Directions:
Read through the entries below and return each line with the word "written".

Dataset records:
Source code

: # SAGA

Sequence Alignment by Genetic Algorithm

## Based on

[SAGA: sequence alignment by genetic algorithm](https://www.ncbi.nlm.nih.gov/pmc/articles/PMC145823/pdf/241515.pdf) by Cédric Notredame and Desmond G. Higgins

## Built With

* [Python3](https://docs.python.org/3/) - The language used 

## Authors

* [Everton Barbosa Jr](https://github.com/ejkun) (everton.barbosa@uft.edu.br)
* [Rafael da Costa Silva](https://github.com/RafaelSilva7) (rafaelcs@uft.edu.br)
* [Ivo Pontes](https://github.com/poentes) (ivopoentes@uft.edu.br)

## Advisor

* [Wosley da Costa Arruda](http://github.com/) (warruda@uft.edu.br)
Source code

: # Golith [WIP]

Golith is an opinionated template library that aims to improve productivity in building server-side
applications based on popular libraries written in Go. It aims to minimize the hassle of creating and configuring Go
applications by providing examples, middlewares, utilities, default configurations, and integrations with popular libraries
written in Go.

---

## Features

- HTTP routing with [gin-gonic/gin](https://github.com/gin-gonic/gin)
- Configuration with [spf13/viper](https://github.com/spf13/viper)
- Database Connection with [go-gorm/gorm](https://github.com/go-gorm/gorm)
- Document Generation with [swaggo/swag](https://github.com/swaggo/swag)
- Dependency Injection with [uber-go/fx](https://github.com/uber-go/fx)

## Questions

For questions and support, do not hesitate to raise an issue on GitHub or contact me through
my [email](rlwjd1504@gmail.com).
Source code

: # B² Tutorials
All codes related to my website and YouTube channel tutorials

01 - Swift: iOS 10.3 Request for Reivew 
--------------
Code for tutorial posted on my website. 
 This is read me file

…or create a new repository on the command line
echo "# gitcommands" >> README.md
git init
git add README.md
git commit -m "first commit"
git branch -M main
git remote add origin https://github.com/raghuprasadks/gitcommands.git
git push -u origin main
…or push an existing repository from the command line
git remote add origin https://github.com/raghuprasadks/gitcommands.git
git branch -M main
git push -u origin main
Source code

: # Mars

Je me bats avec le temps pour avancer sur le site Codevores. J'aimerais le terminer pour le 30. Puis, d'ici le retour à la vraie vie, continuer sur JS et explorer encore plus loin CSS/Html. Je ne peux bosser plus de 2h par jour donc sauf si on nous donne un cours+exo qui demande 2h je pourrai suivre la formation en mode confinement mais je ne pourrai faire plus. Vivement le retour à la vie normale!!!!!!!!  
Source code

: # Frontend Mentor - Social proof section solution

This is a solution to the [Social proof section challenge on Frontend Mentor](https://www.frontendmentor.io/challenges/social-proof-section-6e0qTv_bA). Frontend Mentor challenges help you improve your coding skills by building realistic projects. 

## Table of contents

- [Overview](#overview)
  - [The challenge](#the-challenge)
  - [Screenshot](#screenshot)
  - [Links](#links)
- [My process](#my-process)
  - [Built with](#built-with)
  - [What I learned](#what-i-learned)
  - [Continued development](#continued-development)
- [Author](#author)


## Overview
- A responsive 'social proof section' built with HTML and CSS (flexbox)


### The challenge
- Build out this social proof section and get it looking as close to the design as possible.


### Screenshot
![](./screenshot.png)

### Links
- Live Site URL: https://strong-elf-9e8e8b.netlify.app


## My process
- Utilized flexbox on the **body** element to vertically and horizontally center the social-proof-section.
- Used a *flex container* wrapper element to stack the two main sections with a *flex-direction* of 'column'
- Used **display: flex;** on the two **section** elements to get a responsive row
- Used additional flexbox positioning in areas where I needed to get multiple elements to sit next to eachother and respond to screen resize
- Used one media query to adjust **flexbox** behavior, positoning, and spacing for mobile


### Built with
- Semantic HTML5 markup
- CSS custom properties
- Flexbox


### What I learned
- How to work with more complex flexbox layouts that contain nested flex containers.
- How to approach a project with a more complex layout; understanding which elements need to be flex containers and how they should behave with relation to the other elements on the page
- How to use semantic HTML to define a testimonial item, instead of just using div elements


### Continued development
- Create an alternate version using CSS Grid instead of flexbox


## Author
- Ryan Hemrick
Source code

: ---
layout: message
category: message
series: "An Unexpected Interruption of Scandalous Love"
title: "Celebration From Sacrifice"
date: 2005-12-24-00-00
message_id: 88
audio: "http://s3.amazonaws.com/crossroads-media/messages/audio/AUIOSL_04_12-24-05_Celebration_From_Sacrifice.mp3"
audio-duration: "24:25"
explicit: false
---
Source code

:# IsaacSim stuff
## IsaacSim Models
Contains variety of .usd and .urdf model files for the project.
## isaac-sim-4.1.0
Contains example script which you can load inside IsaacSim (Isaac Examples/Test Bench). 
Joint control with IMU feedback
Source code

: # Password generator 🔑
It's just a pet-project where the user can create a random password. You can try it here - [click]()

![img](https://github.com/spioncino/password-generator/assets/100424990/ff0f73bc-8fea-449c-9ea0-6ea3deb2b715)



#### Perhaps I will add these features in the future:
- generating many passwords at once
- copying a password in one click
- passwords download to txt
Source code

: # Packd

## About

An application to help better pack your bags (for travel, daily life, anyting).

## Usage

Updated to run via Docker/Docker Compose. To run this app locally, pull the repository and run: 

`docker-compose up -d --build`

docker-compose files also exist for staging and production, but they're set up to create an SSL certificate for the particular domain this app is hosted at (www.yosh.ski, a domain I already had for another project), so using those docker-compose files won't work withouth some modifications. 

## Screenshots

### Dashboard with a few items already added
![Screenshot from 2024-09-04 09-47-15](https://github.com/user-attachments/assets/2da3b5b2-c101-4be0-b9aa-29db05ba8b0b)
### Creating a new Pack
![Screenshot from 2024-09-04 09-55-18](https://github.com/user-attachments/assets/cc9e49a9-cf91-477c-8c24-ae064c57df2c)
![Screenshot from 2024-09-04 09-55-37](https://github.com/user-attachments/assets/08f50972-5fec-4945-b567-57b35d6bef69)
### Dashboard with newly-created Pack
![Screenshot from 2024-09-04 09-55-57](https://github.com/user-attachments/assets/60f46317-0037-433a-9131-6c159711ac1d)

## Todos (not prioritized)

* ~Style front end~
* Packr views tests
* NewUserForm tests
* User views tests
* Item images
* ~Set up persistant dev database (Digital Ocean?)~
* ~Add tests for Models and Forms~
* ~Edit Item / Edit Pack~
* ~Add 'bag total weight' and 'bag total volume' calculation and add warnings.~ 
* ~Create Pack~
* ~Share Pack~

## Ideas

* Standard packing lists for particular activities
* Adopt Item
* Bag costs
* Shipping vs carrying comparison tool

Response to this task:
applications based on popular libraries written in Go. It aims to minimize the hassle of creating and configuring Go
written in Go.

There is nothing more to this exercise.